Originally Posted by rowan

Was checking out Comodo, went to bed, got up to find this.

That's like one popup attempt every 30-40 seconds. They really want to get my attention. There's also a window floating around that asks me to explain why I don't want to buy.

We tried Comodo one year. Never again. Hard sell then support falls off the planet. They got upset when I posted a support request in their forum which they use as a sales tool. "ALL Hail, the Great Comodo" kind of bullshit.

[Serge Litehead]

Quote:

Originally Posted by directfiesta

Here are the screen capos ... I was surprised too . As you can see, it is an https site :
...
and it is cleary not the only site on that IP :
...
cost the SSL , first year cheap, about 14.00


Site is actually done , but hidden to public and not live as client has not yet given the OK .

Quote:

Originally Posted by rowan

See the above reference to Server Name Indication (SNI) which lets you use more than one hostname per SSL IP.

It is apparently widely supported, but not quite 100% (eg not supported by XP+IE)

Hmm, come to think of it, I used XP SP3 until about 2 years ago.

That's pretty neat. I've got a VPS at godaddy I manage, will be toying around with setting up SSL there in some time. Will be seeing if I could get ipv6 and config it that way or get the SNI work. So far I remember checking out SSL config through WHM/Cpanel is that they make a point that the dedicated IP is required.

[rowan]

Quote:

Originally Posted by Jigster715

We tried Comodo one year. Never again. Hard sell then support falls off the planet. They got upset when I posted a support request in their forum which they use as a sales tool. "ALL Hail, the Great Comodo" kind of bullshit.

Interesting.

I did notice that the testimonials shown their product page seem to be excessively positive, like they're manipulated (delete anything negative), or totally fake.

For the moment I'll continue playing around with https://letsencrypt.org/ , as my site doesn't need strong verification/trust from its users, just HTTPS to keep the big G happy.

[sandman!]

SNI works on almost al browsers the only traffic you will loose is from people on windows xp running IE and some very old cell phones which is not all that much if the website is important get a dedicated ip if its not use SNI.

Quote:

Originally Posted by rowan

I'd forgotten about that.

Looks like there is a solution, but it's not universally supported:

https://en.wikipedia.org/wiki/HTTPS#Limitations

"Because TLS operates below HTTP and has no knowledge of higher-level protocols, TLS servers can only strictly present one certificate for a particular IP/port combination. This means that, in most cases, it is not feasible to use name-based virtual hosting with HTTPS. A solution called Server Name Indication (SNI) exists, which sends the hostname to the server before encrypting the connection, although many older browsers do not support this extension. Support for SNI is available since Firefox 2, Opera 8, Safari 2.1, Google Chrome 6, and Internet Explorer 7 on Windows Vista."

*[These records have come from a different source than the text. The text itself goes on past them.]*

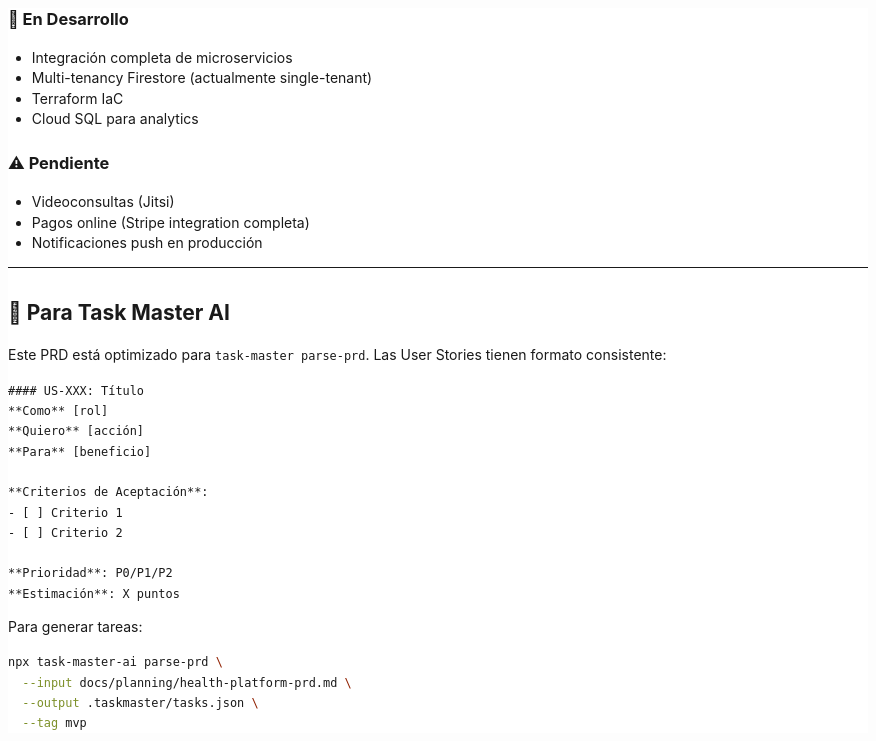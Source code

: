 ### 🔧 En Desarrollo

- Integración completa de microservicios
- Multi-tenancy Firestore (actualmente single-tenant)
- Terraform IaC
- Cloud SQL para analytics

### ⚠️ Pendiente

- Videoconsultas (Jitsi)
- Pagos online (Stripe integration completa)
- Notificaciones push en producción

---

## 🤖 Para Task Master AI

Este PRD está optimizado para `task-master parse-prd`. Las User Stories tienen
formato consistente:

```
#### US-XXX: Título
**Como** [rol]
**Quiero** [acción]
**Para** [beneficio]

**Criterios de Aceptación**:
- [ ] Criterio 1
- [ ] Criterio 2

**Prioridad**: P0/P1/P2
**Estimación**: X puntos
```

Para generar tareas:

```bash
npx task-master-ai parse-prd \
  --input docs/planning/health-platform-prd.md \
  --output .taskmaster/tasks.json \
  --tag mvp
```

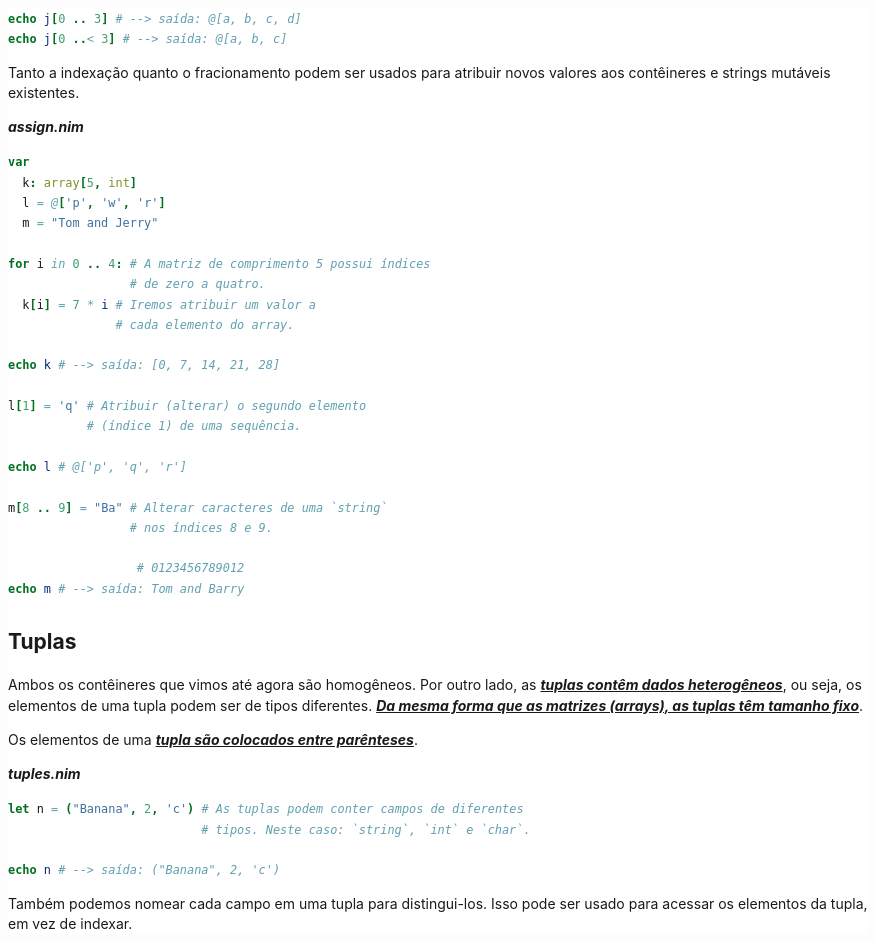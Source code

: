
 ```nim
echo j[0 .. 3] # --> saída: @[a, b, c, d]
echo j[0 ..< 3] # --> saída: @[a, b, c]
```

Tanto a indexação quanto o fracionamento podem ser usados para atribuir novos valores aos contêineres e strings mutáveis existentes.

***assign.nim***

```nim
var
  k: array[5, int]
  l = @['p', 'w', 'r']
  m = "Tom and Jerry"

for i in 0 .. 4: # A matriz de comprimento 5 possui índices
                 # de zero a quatro.  
  k[i] = 7 * i # Iremos atribuir um valor a
               # cada elemento do array.

echo k # --> saída: [0, 7, 14, 21, 28]

l[1] = 'q' # Atribuir (alterar) o segundo elemento
           # (índice 1) de uma sequência.

echo l # @['p', 'q', 'r']

m[8 .. 9] = "Ba" # Alterar caracteres de uma `string`
                 # nos índices 8 e 9.

                  # 0123456789012
echo m # --> saída: Tom and Barry
```

## Tuplas

Ambos os contêineres que vimos até agora são homogêneos. Por outro lado, as <strong style="text-decoration: underline; font-style: italic;">tuplas contêm dados heterogêneos</strong>, ou seja, os elementos de uma tupla podem ser de tipos diferentes. <strong style="text-decoration: underline; font-style: italic;">Da mesma forma que as matrizes (arrays), as tuplas têm tamanho fixo</strong>.

Os elementos de uma <strong style="text-decoration: underline; font-style: italic;">tupla são colocados entre parênteses</strong>.

***tuples.nim***

```nim
let n = ("Banana", 2, 'c') # As tuplas podem conter campos de diferentes
                           # tipos. Neste caso: `string`, `int` e `char`.

echo n # --> saída: ("Banana", 2, 'c')
```

Também podemos nomear cada campo em uma tupla para distingui-los. Isso pode ser usado para acessar os elementos da tupla, em vez de indexar.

Does this mean that Google strongarming webmasters into using HTTPS is going to further accelerate the exhaustion of IPv4 space?

[Markul]

Quote:

Originally Posted by rowan

Been thinking about this myself. Google absolutely loves one of my sites (#1 out of 1m+ results) so this could be a killer.

This blog post makes me think that Let's Encrypt is maybe not quite ready for widespread deployment yet? I would imagine a browser generated security warning would probably be even more of a roadblcok, when compared to a Google warning...

https://letsencrypt.org/2016/08/05/l...y-mozilla.html

What company do people recommend for buying a certificate from, in the meantime?

I hate to say it.. But go with Godaddy for SSL certs.

[Jigster715]

Quote:

Originally Posted by rowan

Interesting.

I did notice that the testimonials shown their product page seem to be excessively positive, like they're manipulated (delete anything negative), or totally fake.

For the moment I'll continue playing around with https://letsencrypt.org/ , as my site doesn't need strong verification/trust from its users, just HTTPS to keep the big G happy.

They leave posts up but they will complain to you privately.